Oggi la rivolta siriana compie due anni. Due anni dall’inizio delle prime manifestazioni a Daraa, piccola città del sud. Gli abitanti scesero in piazza per protestare contro l’arresto e la tortura di un gruppo di bambini colpevoli di aver tracciato alcuni graffiti anti-regime sui muri della loro scuola. Alcuni di essi tornarono a casa feriti e traumatizzati dopo giorni di detenzione e abusi.
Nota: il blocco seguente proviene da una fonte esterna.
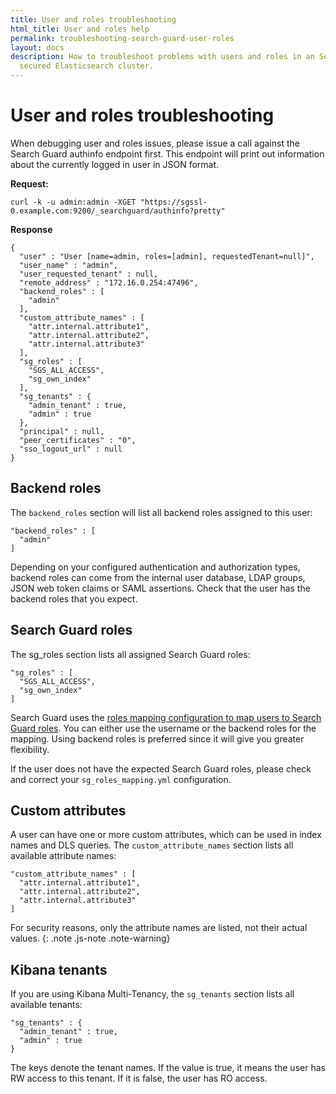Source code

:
 ```yaml
---
title: User and roles troubleshooting
html_title: User and roles help
permalink: troubleshooting-search-guard-user-roles
layout: docs
description: How to troubleshoot problems with users and roles in an Search Guard
  secured Elasticsearch cluster.
---
```

<!--- Copyright 2022 floragunn GmbH -->

# User and roles troubleshooting

When debugging user and roles issues, please issue a call against the Search Guard authinfo endpoint first. This endpoint will print out information about the currently logged in user in JSON format.

**Request:**

```
curl -k -u admin:admin -XGET "https://sgssl-0.example.com:9200/_searchguard/authinfo?pretty"
```

**Response**

```
{
  "user" : "User [name=admin, roles=[admin], requestedTenant=null]",
  "user_name" : "admin",
  "user_requested_tenant" : null,
  "remote_address" : "172.16.0.254:47496",
  "backend_roles" : [
    "admin"
  ],
  "custom_attribute_names" : [
    "attr.internal.attribute1",
    "attr.internal.attribute2",
    "attr.internal.attribute3"
  ],
  "sg_roles" : [
    "SGS_ALL_ACCESS",
    "sg_own_index"
  ],
  "sg_tenants" : {
    "admin_tenant" : true,
    "admin" : true
  },
  "principal" : null,
  "peer_certificates" : "0",
  "sso_logout_url" : null
}
```

## Backend roles

The `backend_roles` section will list all backend roles assigned to this user:

```
"backend_roles" : [
  "admin"
]
```

Depending on your configured authentication and authorization types, backend roles can come from the internal user database, LDAP groups, JSON web token claims or SAML assertions. Check that the user has the backend roles that you expect.

## Search Guard roles

The sg_roles section lists all assigned Search Guard roles:

```
"sg_roles" : [
  "SGS_ALL_ACCESS",
  "sg_own_index"
]
```

Search Guard uses the [roles mapping configuration to map users to Search Guard roles](../_docs_roles_permissions/configuration_roles_mapping.md). You can either use the username or the backend roles for the mapping. Using backend roles is preferred since it will give you greater flexibility.

If the user does not have the expected Search Guard roles, please check and correct your `sg_roles_mapping.yml` configuration.

## Custom attributes

A user can have one or more custom attributes, which can be used in index names and DLS queries. The `custom_attribute_names` section lists all available attribute names:

```
"custom_attribute_names" : [
  "attr.internal.attribute1",
  "attr.internal.attribute2",
  "attr.internal.attribute3"
]
```

For security reasons, only the attribute names are listed, not their actual values.
{: .note .js-note .note-warning}

## Kibana tenants

If you are using Kibana Multi-Tenancy, the `sg_tenants` section lists all available tenants:

```
"sg_tenants" : {
  "admin_tenant" : true,
  "admin" : true
}
```

The keys denote the tenant names. If the value is true, it means the user has RW access to this tenant. If it is false, the user has RO access.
Altri non tornarono, o tornarono morti.
In questi giorni il secondo anniversario di questa rivolta trasformatasi in conflitto civile viene macabramente celebrato con un’altra vicenda agghiacciante: ad Aleppo, sulle sponde del piccolo fiume Queiq che attraversa la città, da alcune settimane hanno cominciato ad affiorare numerosi corpi che si vanno ad ammassare sulla piccola spiaggia che da sul quartiere Bustan al-Qasr, in mano ai ribelli.
Tutto è iniziato alla fine di gennaio, quando i primi corpi hanno cominciato a essere rivenuti. Inizialmente si pensava a vittime degli scontri a fuoco tra esercito del regime e ribelli che da mesi insanguinano la città, finiti nel fiume per caso. Ben presto però si è cominciato a capire che si trattava di qualcos’altro, qualcosa di assai peggiore. I corpi hanno cominciato a diventare decine, molte decine. Il 30 gennaio se ne erano contati già ottanta, allineati su una piccola ansa del fiume. Tutti con segni di torture e tutti uccisi con un proiettile di grosso calibro in testa.
Gli abitanti del quartiere, aiutati dai combattenti ribelli della zona, si sono affrettati a rimuovere i cadaveri dalla spiaggia, per identificarli e seppellirli. Alcuni di essi erano troppo sfigurati per poter essere riconosciuti, mentre alcuni sono stati identificati come combattenti ribelli catturati nei giorni precedenti, o come civili che erano stati arrestati dalle forze di sicurezza del regime.
“Fiume della Morte” o “Fiume dei Martiri”. Questi i nuovi nomi che il Queiq ha assunto da qualche settimana. Dopo alcuni giorni in cui sembrava che la tragici ritrovamenti si fossero interrotti, gli affioramenti sono ripresi a ritmo quasi giornaliero. Le vittime sono ormai oltre 140, tutti uomini, perlopiù tra i 20 e i 40 anni. L’ipotesi ritenuta più probabile è che i corpi provengano da alcuni conpound delle forze di sicurezza del regime, localizzati poco più a monte nel fiume.
Dopo i bombardamenti mirati alle code per il pane, il “Fiume della Morte” sembra un nuovo crudele strumento terroristico escogitato dal regime per seminare panico nella popolazione di Aleppo, città cruciale per l’andamento del conflitto, affinché diventi troppo terrorizzata per appoggiare i ribelli.
Nel frattempo proseguono le difficili manovre in ambito internazionale per trovare il bandolo della matassa della crisi siriana. Aumentano le pressioni sulla Coalizione Nazionale Siriana (Cns) – l’organo rappresentativo dell’opposizione fondato a Doha a novembre 2012 e formato sia da forze laiche che da forze islamiste – perché formi un governo provvisorio nelle regioni attualmente in mano ai ribelli.
Soprattutto Russia e Stati Uniti spingono per questo passo. Il loro obiettivo è ottenere la creazione di una forma istituzionale embrionale per le regioni liberate che possa trattare alla pari con il regime di Assad e portare così ad una risoluzione negoziata del conflitto. A questa soluzione si oppongono però le forze più radicali dell’opposizione, che rifiutano qualunque trattativa col regime. Lo stesso leader del Cns Moaz al-Khatib, un islamista moderato e propenso alla negoziazione con elementi del regime, si è detto contrario alla formazione dell’esecutivo di transizione che secondo lui potrebbe aumentare le divisioni e le tensioni tra le forze ribelli.
Ancora nessuna soluzione definitiva in vista quindi, grazie anche ai veti incrociati delle forze regionali e internazionali coinvolte, dall’Iran all’Arabia Saudita, passando per Turchia, Qatar e Hezbollah libanese. E mentre i giochi di potere mediorientali non sembrano potersi ricomporre in fretta, a due anni dai primi cortei di Dara’ continuano ad accumularsi i cadaveri sulle sponde del “Fiume dei Martiri”.